It has now emerged that the other sought refuge in the nearby home of a police officer before being arrested.

Israeli media are reporting that the son-in-law of ex-Police Commissioner Assaf Hefetz gave who he thought was a shocked witness some water in his apartment, only to later realize the man was a chief suspect.

The wife of the police officer described to broadcaster Channel 2 the bizarre and frightening moment her family inadvertently sat down with a suspected killer over a glass of water, report Haaretz.

The family reportedly crossed paths with the shooter close to the Cinematheque movie hall on HaArba’a Street as they fled the sound of nearby gunfire.  

“We entered the apartment along with another man. He simply ran in with us. I asked him who he was. He didn’t answer.
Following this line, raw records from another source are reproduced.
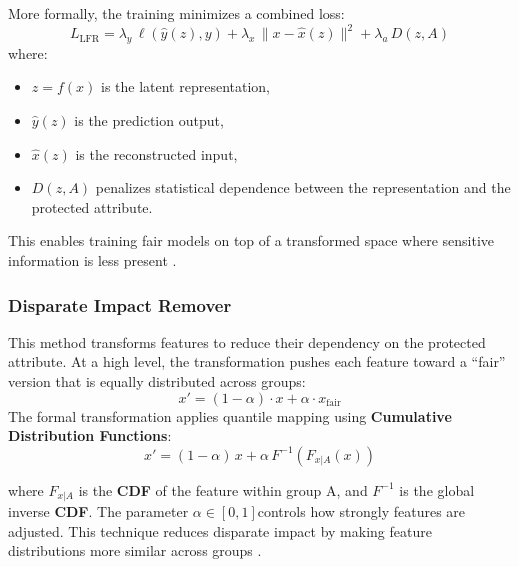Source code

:\documentclass[12pt,a4paper,openright,twoside]{book}
\begin{document}
More formally, the training minimizes a combined loss:
\begin{equation}
    {L}_{\text{LFR}} = \lambda_y\, \ell(\hat{y}(z), y) + \lambda_x\, \lVert x - \hat{x}(z) \rVert^2 + \lambda_a\, D(z, A)
\end{equation}
where:
\begin{itemize}
    \item \begin{math}z = f(x)\end{math} is the latent representation,
    \item \begin{math}\hat{y}(z)\end{math} is the prediction output,
    \item \begin{math}\hat{x}(z)\end{math} is the reconstructed input,
    \item \begin{math}D(z, A)\end{math} penalizes statistical dependence between the representation and the protected attribute.
\end{itemize}
This enables training fair models on top of a transformed space where sensitive information is less present \cite{pmlr-v28-zemel13}.


\subsubsection{Disparate Impact Remover} This method transforms features to reduce their dependency on the protected attribute.
At a high level, the transformation pushes each feature toward a “fair” version that is equally distributed across groups:
\begin{equation}
    x' = (1 - \alpha) \cdot x + \alpha \cdot x_{\text{fair}}
\end{equation}
The formal transformation applies quantile mapping using \textbf{Cumulative Distribution Functions}:
\begin{equation}
    x' = (1 - \alpha)\, x + \alpha\, F^{-1}(F_{x|A}(x))
\end{equation}

where \begin{math} F_{x | A} \end{math} is the \textbf{CDF} of the feature within group A, and \begin{math}F^{-1}\end{math} is the global inverse \textbf{CDF}. The parameter \begin{math} \alpha \in [0, 1] \end{math}controls how strongly features are adjusted.
This technique reduces disparate impact by making feature distributions more similar across groups \cite{feldman2015certifyingremovingdisparateimpact}.
\end{document}
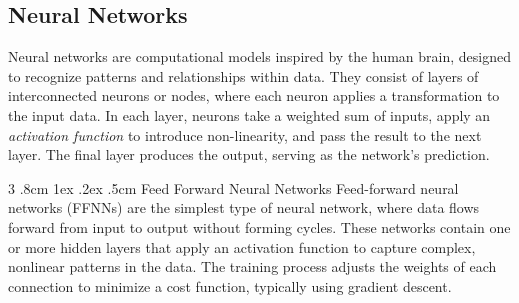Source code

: \documentclass[%
reprint,s
amsmath,amssymb,
aps,
]{revtex4-2}
\makeatletter
\renewcommand{\subsubsection}{%
	\@startsection
	{subsubsection}%
	{3}%
	{\z@}%
	{.8cm \@plus1ex \@minus .2ex}%
	{.5cm}%
	{\normalfont\small\centering}%
}
\makeatother
\begin{document}
\subsection{Neural Networks}	\label{sec:neutral_networks}
Neural networks are computational models inspired by the human brain, designed to recognize patterns and relationships within data. They consist of layers of interconnected neurons or nodes, where each neuron applies a transformation to the input data. In each layer, neurons take a weighted sum of inputs, apply an \textit{activation function} to introduce non-linearity, and pass the result to the next layer. The final layer produces the output, serving as the network’s prediction.

\subsubsection{Feed Forward Neural Networks}
Feed-forward neural networks (FFNNs) are the simplest type of neural network, where data flows forward from input to output without forming cycles. These networks contain one or more hidden layers that apply an activation function to capture complex, nonlinear patterns in the data. The training process adjusts the weights of each connection to minimize a cost function, typically using gradient descent.
\end{document}
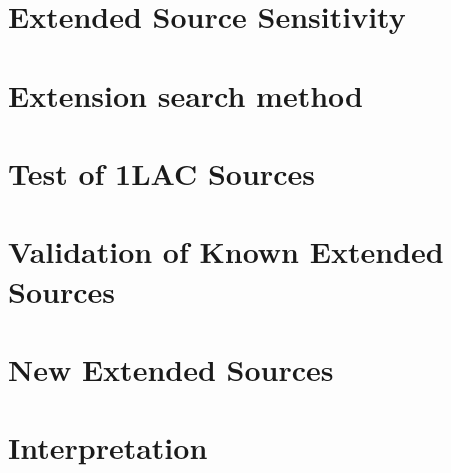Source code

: \documentclass[12pt]{article}
\begin{document}
\section{Extended Source Sensitivity}


\section{Extension search method}



\section{Test of 1LAC Sources}

\section{Validation of Known Extended Sources}

\section{New Extended Sources}

\section{Interpretation}
\end{document}
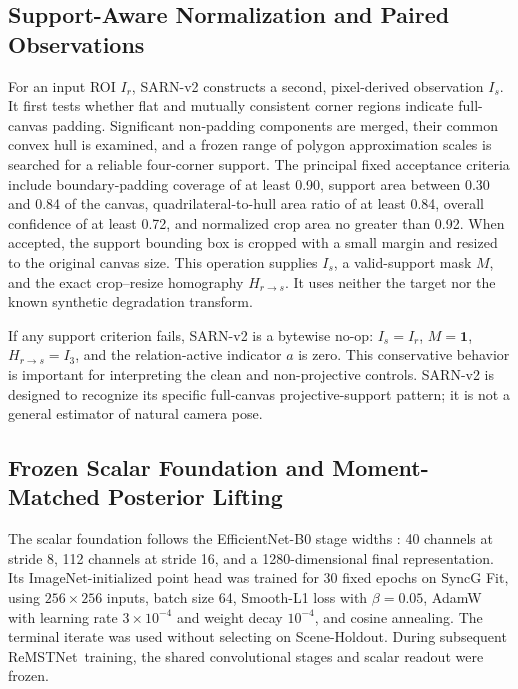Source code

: \documentclass[electronics,article,submit,oneauthor]{Definitions/mdpi}
\newcommand{\modelname}{ReMSTNet}
\begin{document}
\subsection{Support-Aware Normalization and Paired Observations}
\label{subsec:sarn}

For an input ROI $I_r$, SARN-v2 constructs a second, pixel-derived observation $I_s$. It first tests whether flat and mutually consistent corner regions indicate full-canvas padding. Significant non-padding components are merged, their common convex hull is examined, and a frozen range of polygon approximation scales is searched for a reliable four-corner support. The principal fixed acceptance criteria include boundary-padding coverage of at least 0.90, support area between 0.30 and 0.84 of the canvas, quadrilateral-to-hull area ratio of at least 0.84, overall confidence of at least 0.72, and normalized crop area no greater than 0.92. When accepted, the support bounding box is cropped with a small margin and resized to the original canvas size. This operation supplies $I_s$, a valid-support mask $M$, and the exact crop--resize homography $H_{r\rightarrow s}$. It uses neither the target nor the known synthetic degradation transform.

If any support criterion fails, SARN-v2 is a bytewise no-op: $I_s=I_r$, $M=\mathbf{1}$, $H_{r\rightarrow s}=I_3$, and the relation-active indicator $a$ is zero. This conservative behavior is important for interpreting the clean and non-projective controls. SARN-v2 is designed to recognize its specific full-canvas projective-support pattern; it is not a general estimator of natural camera pose.

\subsection{Frozen Scalar Foundation and Moment-Matched Posterior Lifting}
\label{subsec:foundation}

The scalar foundation follows the EfficientNet-B0 stage widths \cite{tan2019efficientnet}: 40 channels at stride 8, 112 channels at stride 16, and a 1280-dimensional final representation. Its ImageNet-initialized point head was trained for 30 fixed epochs on SyncG Fit, using $256\times256$ inputs, batch size 64, Smooth-L1 loss with $\beta=0.05$, AdamW with learning rate $3\times10^{-4}$ and weight decay $10^{-4}$, and cosine annealing. The terminal iterate was used without selecting on Scene-Holdout. During subsequent \modelname\ training, the shared convolutional stages and scalar readout were frozen.
\end{document}
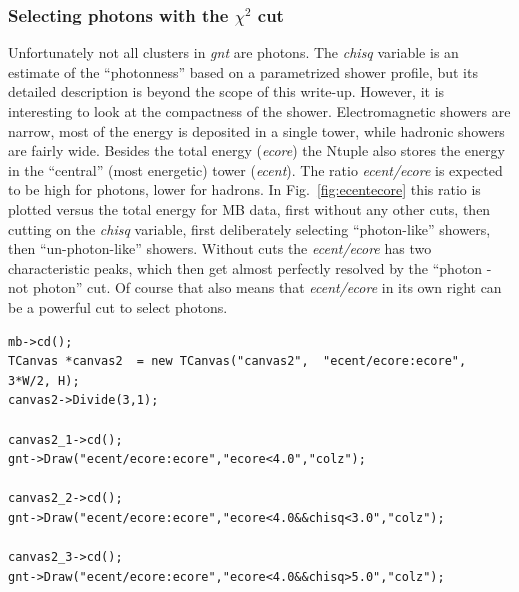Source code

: \documentclass[pdftex,12pt,letter]{article}
\begin{document}
\subsubsection{Selecting photons with the $\chi^2$ cut }
Unfortunately not all clusters in {\it gnt} are photons.  The 
{\it chisq} variable is an estimate of the ``photonness'' based on a
parametrized shower profile, but its detailed description is beyond
the scope of this write-up.  However, it is interesting to look at the
compactness of the shower.  Electromagnetic showers are narrow, most
of the energy is deposited in a single tower, while
hadronic showers are fairly wide.  Besides the total energy 
({\it ecore}) the Ntuple also stores the energy in the ``central''
(most energetic) tower ({\it ecent}).  The ratio
{\it ecent/ecore} is expected to be high for photons, lower for
hadrons.  In Fig.~\ref{fig:ecentecore} this ratio is plotted versus
the total energy for MB data, first without any other cuts, then
cutting on the {\it chisq} variable, first deliberately selecting 
``photon-like'' showers, then ``un-photon-like'' showers.  Without
cuts the {\it ecent/ecore} has two characteristic peaks, which then
get almost perfectly resolved by the ``photon - not photon'' cut.  Of
course that also means that {\it ecent/ecore} in its own right can be
a powerful cut to select photons. 

\begin{lstlisting}
mb->cd();
TCanvas *canvas2  = new TCanvas("canvas2",  "ecent/ecore:ecore", 3*W/2, H);
canvas2->Divide(3,1);

canvas2_1->cd();
gnt->Draw("ecent/ecore:ecore","ecore<4.0","colz");

canvas2_2->cd();
gnt->Draw("ecent/ecore:ecore","ecore<4.0&&chisq<3.0","colz");

canvas2_3->cd();
gnt->Draw("ecent/ecore:ecore","ecore<4.0&&chisq>5.0","colz");
\end{lstlisting}
\end{document}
He just asked for water.”

The woman said her police officer husband then left with his weapon to investigate what had happened at the Sarona Market, less than 300 meters away.

However, on reaching the scene the unidentified Israeli cop was shocked to find that the wounded gunman was dressed exactly like the mysterious man sitting in his home and rushed home to arrest him.

“We were very lucky that he was so much in shock and of course unarmed,” the woman told Channel 2. “The biggest fortune was that my husband realized very quickly who was home and returned. That was my biggest fear, that he would come home and everyone would be dead.”

CCTV footage from the scene shows two men dressed in suits entering the Max Brenner restaurant carrying a briefcase just after 9.00 p.m. local time.

At approximately 9.30 p.m. the duo stood up from a table and began opening fire, reports Mako.